• YOUR TASK:
Every entry should be repeated exactly as written.

Dataset excerpts

********

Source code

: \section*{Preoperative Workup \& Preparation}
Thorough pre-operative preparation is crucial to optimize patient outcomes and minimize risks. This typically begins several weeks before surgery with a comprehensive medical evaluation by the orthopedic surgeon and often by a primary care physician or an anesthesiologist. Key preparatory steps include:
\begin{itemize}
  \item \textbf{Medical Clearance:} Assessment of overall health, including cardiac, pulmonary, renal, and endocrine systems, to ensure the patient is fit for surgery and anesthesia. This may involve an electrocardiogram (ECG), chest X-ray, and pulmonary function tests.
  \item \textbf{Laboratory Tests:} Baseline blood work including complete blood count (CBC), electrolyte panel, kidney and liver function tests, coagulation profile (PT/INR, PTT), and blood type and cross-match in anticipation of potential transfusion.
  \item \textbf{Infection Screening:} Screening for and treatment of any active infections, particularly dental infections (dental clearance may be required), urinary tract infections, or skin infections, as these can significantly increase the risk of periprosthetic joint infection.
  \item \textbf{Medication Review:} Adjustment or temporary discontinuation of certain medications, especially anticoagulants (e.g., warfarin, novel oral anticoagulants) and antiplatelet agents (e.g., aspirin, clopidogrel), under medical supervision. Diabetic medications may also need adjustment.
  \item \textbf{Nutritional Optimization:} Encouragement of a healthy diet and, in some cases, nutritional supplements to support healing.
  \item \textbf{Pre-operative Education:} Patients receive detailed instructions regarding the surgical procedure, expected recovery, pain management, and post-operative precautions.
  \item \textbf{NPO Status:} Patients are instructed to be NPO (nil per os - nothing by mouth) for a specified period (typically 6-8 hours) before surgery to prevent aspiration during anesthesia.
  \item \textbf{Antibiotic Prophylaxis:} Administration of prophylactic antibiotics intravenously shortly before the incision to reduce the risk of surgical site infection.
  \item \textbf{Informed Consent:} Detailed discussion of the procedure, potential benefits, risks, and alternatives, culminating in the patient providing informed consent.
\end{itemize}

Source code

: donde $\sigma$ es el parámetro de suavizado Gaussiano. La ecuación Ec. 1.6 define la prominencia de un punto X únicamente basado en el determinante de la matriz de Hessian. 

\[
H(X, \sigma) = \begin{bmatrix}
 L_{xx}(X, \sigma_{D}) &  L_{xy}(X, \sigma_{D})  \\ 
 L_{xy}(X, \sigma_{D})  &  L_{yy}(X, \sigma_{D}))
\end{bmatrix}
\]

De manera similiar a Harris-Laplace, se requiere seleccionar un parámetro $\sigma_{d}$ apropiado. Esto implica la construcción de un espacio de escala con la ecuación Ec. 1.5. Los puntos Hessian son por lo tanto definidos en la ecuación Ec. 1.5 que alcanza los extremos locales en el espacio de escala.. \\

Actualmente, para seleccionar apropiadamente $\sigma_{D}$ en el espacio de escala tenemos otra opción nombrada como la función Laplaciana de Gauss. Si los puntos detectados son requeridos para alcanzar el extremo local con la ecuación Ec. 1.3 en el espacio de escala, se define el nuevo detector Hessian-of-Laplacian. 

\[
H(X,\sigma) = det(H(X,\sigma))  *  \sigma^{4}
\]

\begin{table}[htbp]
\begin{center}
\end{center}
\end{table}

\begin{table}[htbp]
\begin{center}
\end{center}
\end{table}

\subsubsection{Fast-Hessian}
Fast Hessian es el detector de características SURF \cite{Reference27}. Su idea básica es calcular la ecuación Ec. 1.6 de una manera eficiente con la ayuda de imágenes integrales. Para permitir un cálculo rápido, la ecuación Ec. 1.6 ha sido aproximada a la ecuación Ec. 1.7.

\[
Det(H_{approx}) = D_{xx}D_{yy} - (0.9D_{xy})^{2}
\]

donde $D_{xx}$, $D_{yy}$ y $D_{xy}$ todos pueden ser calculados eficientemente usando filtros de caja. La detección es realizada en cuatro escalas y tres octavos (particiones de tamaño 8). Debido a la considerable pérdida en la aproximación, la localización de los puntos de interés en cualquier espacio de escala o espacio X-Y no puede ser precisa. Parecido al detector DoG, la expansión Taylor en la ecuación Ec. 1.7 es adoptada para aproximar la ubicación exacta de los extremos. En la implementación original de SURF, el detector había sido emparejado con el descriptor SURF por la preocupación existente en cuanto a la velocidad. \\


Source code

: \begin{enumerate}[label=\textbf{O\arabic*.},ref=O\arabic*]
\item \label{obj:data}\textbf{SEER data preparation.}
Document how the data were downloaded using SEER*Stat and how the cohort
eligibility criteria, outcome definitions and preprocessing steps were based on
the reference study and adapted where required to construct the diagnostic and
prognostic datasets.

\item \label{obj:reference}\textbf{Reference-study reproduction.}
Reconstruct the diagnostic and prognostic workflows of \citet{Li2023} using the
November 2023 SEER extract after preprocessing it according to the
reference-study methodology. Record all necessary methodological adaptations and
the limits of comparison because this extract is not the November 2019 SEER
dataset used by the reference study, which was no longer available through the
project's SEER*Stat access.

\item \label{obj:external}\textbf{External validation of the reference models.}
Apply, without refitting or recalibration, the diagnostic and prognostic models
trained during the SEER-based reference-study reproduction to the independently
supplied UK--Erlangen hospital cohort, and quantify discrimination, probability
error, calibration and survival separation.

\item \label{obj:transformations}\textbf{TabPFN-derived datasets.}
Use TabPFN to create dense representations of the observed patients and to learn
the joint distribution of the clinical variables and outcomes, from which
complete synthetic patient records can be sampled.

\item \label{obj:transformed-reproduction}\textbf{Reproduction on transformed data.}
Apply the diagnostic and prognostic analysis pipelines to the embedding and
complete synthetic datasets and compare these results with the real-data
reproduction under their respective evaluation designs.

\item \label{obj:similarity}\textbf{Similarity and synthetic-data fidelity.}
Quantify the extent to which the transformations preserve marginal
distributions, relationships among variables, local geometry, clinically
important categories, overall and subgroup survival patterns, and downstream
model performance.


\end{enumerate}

********

• RESULT FOR THIS TASK:
Source code

: \section*{Preoperative Workup \& Preparation}
Thorough pre-operative preparation is crucial to optimize patient outcomes and minimize risks. This typically begins several weeks before surgery with a comprehensive medical evaluation by the orthopedic surgeon and often by a primary care physician or an anesthesiologist. Key preparatory steps include:
\begin{itemize}
  \item \textbf{Medical Clearance:} Assessment of overall health, including cardiac, pulmonary, renal, and endocrine systems, to ensure the patient is fit for surgery and anesthesia. This may involve an electrocardiogram (ECG), chest X-ray, and pulmonary function tests.
  \item \textbf{Laboratory Tests:} Baseline blood work including complete blood count (CBC), electrolyte panel, kidney and liver function tests, coagulation profile (PT/INR, PTT), and blood type and cross-match in anticipation of potential transfusion.
  \item \textbf{Infection Screening:} Screening for and treatment of any active infections, particularly dental infections (dental clearance may be required), urinary tract infections, or skin infections, as these can significantly increase the risk of periprosthetic joint infection.
  \item \textbf{Medication Review:} Adjustment or temporary discontinuation of certain medications, especially anticoagulants (e.g., warfarin, novel oral anticoagulants) and antiplatelet agents (e.g., aspirin, clopidogrel), under medical supervision. Diabetic medications may also need adjustment.
  \item \textbf{Nutritional Optimization:} Encouragement of a healthy diet and, in some cases, nutritional supplements to support healing.
  \item \textbf{Pre-operative Education:} Patients receive detailed instructions regarding the surgical procedure, expected recovery, pain management, and post-operative precautions.
  \item \textbf{NPO Status:} Patients are instructed to be NPO (nil per os - nothing by mouth) for a specified period (typically 6-8 hours) before surgery to prevent aspiration during anesthesia.
  \item \textbf{Antibiotic Prophylaxis:} Administration of prophylactic antibiotics intravenously shortly before the incision to reduce the risk of surgical site infection.
  \item \textbf{Informed Consent:} Detailed discussion of the procedure, potential benefits, risks, and alternatives, culminating in the patient providing informed consent.
\end{itemize}

Source code

: donde $\sigma$ es el parámetro de suavizado Gaussiano. La ecuación Ec. 1.6 define la prominencia de un punto X únicamente basado en el determinante de la matriz de Hessian. 

\[
H(X, \sigma) = \begin{bmatrix}
 L_{xx}(X, \sigma_{D}) &  L_{xy}(X, \sigma_{D})  \\ 
 L_{xy}(X, \sigma_{D})  &  L_{yy}(X, \sigma_{D}))
\end{bmatrix}
\]

De manera similiar a Harris-Laplace, se requiere seleccionar un parámetro $\sigma_{d}$ apropiado. Esto implica la construcción de un espacio de escala con la ecuación Ec. 1.5. Los puntos Hessian son por lo tanto definidos en la ecuación Ec. 1.5 que alcanza los extremos locales en el espacio de escala.. \\

Actualmente, para seleccionar apropiadamente $\sigma_{D}$ en el espacio de escala tenemos otra opción nombrada como la función Laplaciana de Gauss. Si los puntos detectados son requeridos para alcanzar el extremo local con la ecuación Ec. 1.3 en el espacio de escala, se define el nuevo detector Hessian-of-Laplacian. 

\[
H(X,\sigma) = det(H(X,\sigma))  *  \sigma^{4}
\]

\begin{table}[htbp]
\begin{center}
\end{center}
\end{table}

\begin{table}[htbp]
\begin{center}
\end{center}
\end{table}

\subsubsection{Fast-Hessian}
Fast Hessian es el detector de características SURF \cite{Reference27}. Su idea básica es calcular la ecuación Ec. 1.6 de una manera eficiente con la ayuda de imágenes integrales. Para permitir un cálculo rápido, la ecuación Ec. 1.6 ha sido aproximada a la ecuación Ec. 1.7.

\[
Det(H_{approx}) = D_{xx}D_{yy} - (0.9D_{xy})^{2}
\]

donde $D_{xx}$, $D_{yy}$ y $D_{xy}$ todos pueden ser calculados eficientemente usando filtros de caja. La detección es realizada en cuatro escalas y tres octavos (particiones de tamaño 8). Debido a la considerable pérdida en la aproximación, la localización de los puntos de interés en cualquier espacio de escala o espacio X-Y no puede ser precisa. Parecido al detector DoG, la expansión Taylor en la ecuación Ec. 1.7 es adoptada para aproximar la ubicación exacta de los extremos. En la implementación original de SURF, el detector había sido emparejado con el descriptor SURF por la preocupación existente en cuanto a la velocidad. \\


Source code

: \begin{enumerate}[label=\textbf{O\arabic*.},ref=O\arabic*]
\item \label{obj:data}\textbf{SEER data preparation.}
Document how the data were downloaded using SEER*Stat and how the cohort
eligibility criteria, outcome definitions and preprocessing steps were based on
the reference study and adapted where required to construct the diagnostic and
prognostic datasets.

\item \label{obj:reference}\textbf{Reference-study reproduction.}
Reconstruct the diagnostic and prognostic workflows of \citet{Li2023} using the
November 2023 SEER extract after preprocessing it according to the
reference-study methodology. Record all necessary methodological adaptations and
the limits of comparison because this extract is not the November 2019 SEER
dataset used by the reference study, which was no longer available through the
project's SEER*Stat access.

\item \label{obj:external}\textbf{External validation of the reference models.}
Apply, without refitting or recalibration, the diagnostic and prognostic models
trained during the SEER-based reference-study reproduction to the independently
supplied UK--Erlangen hospital cohort, and quantify discrimination, probability
error, calibration and survival separation.

\item \label{obj:transformations}\textbf{TabPFN-derived datasets.}
Use TabPFN to create dense representations of the observed patients and to learn
the joint distribution of the clinical variables and outcomes, from which
complete synthetic patient records can be sampled.

\item \label{obj:transformed-reproduction}\textbf{Reproduction on transformed data.}
Apply the diagnostic and prognostic analysis pipelines to the embedding and
complete synthetic datasets and compare these results with the real-data
reproduction under their respective evaluation designs.

\item \label{obj:similarity}\textbf{Similarity and synthetic-data fidelity.}
Quantify the extent to which the transformations preserve marginal
distributions, relationships among variables, local geometry, clinically
important categories, overall and subgroup survival patterns, and downstream
model performance.


\end{enumerate}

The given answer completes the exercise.